Fonte: Valor Econômico
16 de dezembro de 2015
Artigo escrito por Diego Nabarro e Thomas Becker Pfeferman, Advogados Associados V&G.
O mais proeminente mercado de internet, o e-commerce, tem sido palco de uma disputa ferrenha por expansão e participação de mercado, com B2W, Cnova, Magazine Luiza, Wal-Mart e Máquina de Vendas disputando o varejo de eletrônicos pedido a pedido.
Para o e-commerce de eletrônicos, os efeitos da concorrência acirrada são claros: raramente um produto custa menos no varejo físico do que no varejo eletrônico.
Todavia, o alto grau de concorrência na internet está longe de ser regra. Boa parte dos mercados de aplicações de internet já é ou tende a ser dominado por um único agente. É a materialização da máxima de que produtos, serviços e modelos de negócio inovadores criam seus próprios monopólios. Não é à toa que um dos maiores investidores do Vale do Silício, Peter Thiel, diz que o monopólio é condição de existência de qualquer bom negócio. Microsoft com o Windows, Google, Youtube, Facebook e o Netflix, que pouco ou nada conheceram de concorrência, são provas disso.

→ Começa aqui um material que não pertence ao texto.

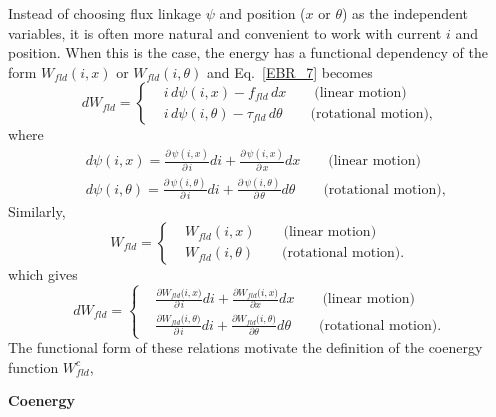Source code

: \documentclass[11pt,a4paper,oneside]{book}
\numberwithin{equation}{section}
\theoremstyle{it}
\theoremstyle{definition}
\begin{document}
Instead of choosing flux linkage $\psi$ and position ($x$ or $\theta$) as the independent variables, it is often more natural and convenient to work with current $i$ and position. When this is the case, the energy has a functional dependency of the form $W_{fld}(i,x)$ or $W_{fld}(i,\theta)$ and Eq.~\eqref{EBR_7} becomes
\begin{equation}\label{EBR_12}
	dW_{fld}  = \left\{
	\begin{aligned}
		&i\,d\psi(i,x) - f_{fld}\,dx \qquad \text{(linear motion)} \\[8pt]
		&i\,d\psi(i,\theta) - \tau_{fld}\,d\theta \qquad \text{(rotational motion),} 
	\end{aligned}\right.
\end{equation} 
where
\begin{equation}\label{EBR_13}
	\begin{aligned}
		&d\psi(i,x) = \frac{\partial\,\psi(i,x)}{\partial\,i}di + \frac{\partial\,\psi(i,x)}{\partial\,x}dx \qquad \text{(linear motion)} \\[8pt]
		&d\psi(i,\theta) = \frac{\partial\,\psi(i,\theta)}{\partial\,i}di + \frac{\partial\,\psi(i,\theta)}{\partial\,\theta}d\theta \qquad \text{(rotational motion),} 
	\end{aligned}
\end{equation} 
Similarly, 
\begin{equation*}
	W_{fld} = \left\{
	\begin{aligned}
		&W_{fld}(i,x) \qquad \text{(linear motion)} \\[8pt]
		&W_{fld}(i,\theta) \qquad \text{(rotational motion).} 
	\end{aligned}\right.
\end{equation*}
which gives
\begin{equation}\label{EBR_14}
	dW_{fld}  = \left\{
	\begin{aligned}
		&\frac{\partial W_{fld}\big(i,x\big)}{\partial\,i}di +  \frac{\partial W_{fld}\big(i,x\big)}{\partial x}dx \qquad \text{(linear motion)} \\[8pt]
		&\frac{\partial W_{fld}\big(i,\theta\big)}{\partial\,i}di +  \frac{\partial W_{fld}\big(i,\theta\big)}{\partial \theta}d\theta \qquad \text{(rotational motion).} 
	\end{aligned}\right.
\end{equation} 
The functional form of these relations motivate the definition of the coenergy function $W_{fld}^c$,
\begin{center}
	\textbf{Coenergy}
\end{center}
\end{document}
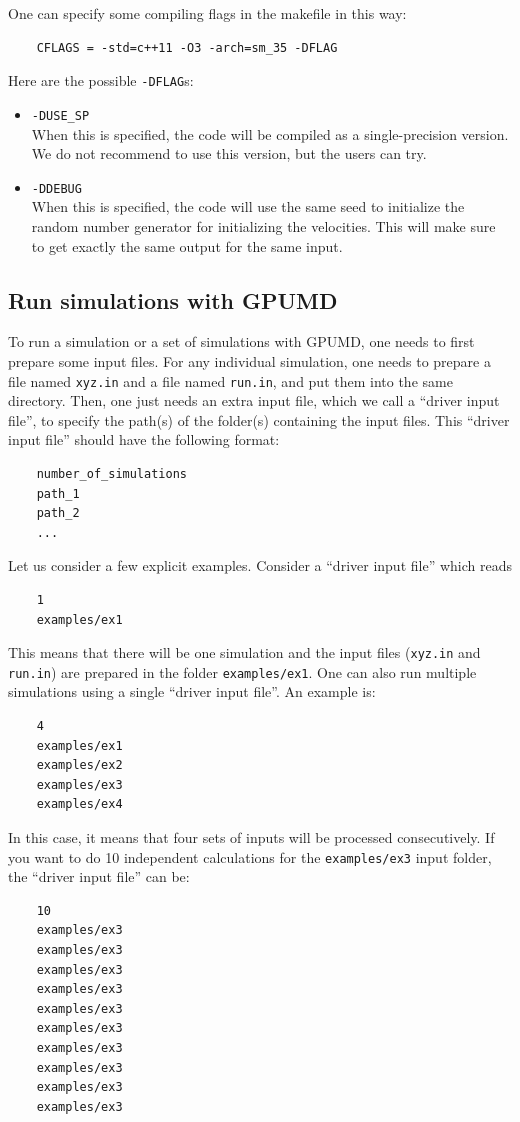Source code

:\documentclass[12pt,a4paper]{report}
\begin{document}
One can specify some compiling flags in the makefile in this way:
\begin{verbatim}
    CFLAGS = -std=c++11 -O3 -arch=sm_35 -DFLAG
\end{verbatim}
Here are the possible \verb"-DFLAG"s:
\begin{itemize}
\item \verb"-DUSE_SP"\\
When this is specified, the code will be compiled as a single-precision version. We do not recommend to use this version, but the users can try.
\item \verb"-DDEBUG"\\
When this is specified, the code will use the same seed to initialize the random number generator for initializing the velocities. This will make sure to get exactly the same output for the same input.
\end{itemize}


\subsection{Run simulations with GPUMD}

To run a simulation or a set of simulations with GPUMD, one needs to first prepare some input files. For any individual simulation, one needs to prepare a file named \verb"xyz.in" and a file named \verb"run.in", and put them into the same directory. Then, one just needs an extra input file, which we call a ``driver input file'', to specify the path(s) of the folder(s) containing the input files. This ``driver input file'' should have the following format:
\begin{verbatim}
    number_of_simulations
    path_1
    path_2
    ...
\end{verbatim}


Let us consider a few explicit examples. Consider a ``driver input file'' which reads
\begin{verbatim}
    1
    examples/ex1
\end{verbatim}
This means that there will be one simulation and the input files (\verb"xyz.in" and \verb"run.in") are prepared in the folder \verb"examples/ex1". One can also run multiple simulations using a single ``driver input file''. An example is:
\begin{verbatim}
    4
    examples/ex1
    examples/ex2
    examples/ex3
    examples/ex4
\end{verbatim}
In this case, it means that four sets of inputs will be processed consecutively. If you want to do 10 independent calculations for the \verb"examples/ex3" input folder, the ``driver input file'' can be:
\begin{verbatim}
    10
    examples/ex3
    examples/ex3
    examples/ex3
    examples/ex3
    examples/ex3
    examples/ex3
    examples/ex3
    examples/ex3
    examples/ex3
    examples/ex3
\end{verbatim}
\end{document}
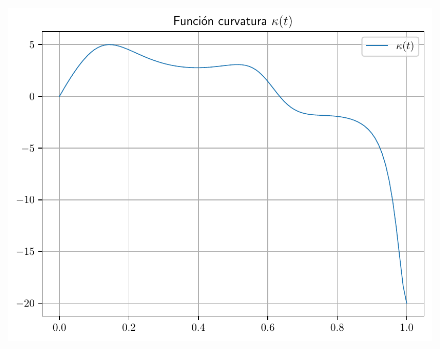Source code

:\begin{frame}
    \begin{solution}
        \begin{figure}[ht!]
            \centering
            \includegraphics[width=.72\paperwidth]{p1_curvature}
        \end{figure}
    \end{solution}
\end{frame}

Quão adequado é o paradigma para atos de concentração, baseado apenas no faturamento de adquirente e adquirido?
Essa convergência endêmica da internet rumo à dominância de um único agente traz à tona uma consideração importante: Num ambiente em que sinergias em rede favorecem o crescimento exponencial de um agente dentro do mercado relevante (e do próprio mercado relevante), a ordem natural das concentrações de mercado se inverte. Primeiro se escala em market share para com base nisso incrementar o faturamento.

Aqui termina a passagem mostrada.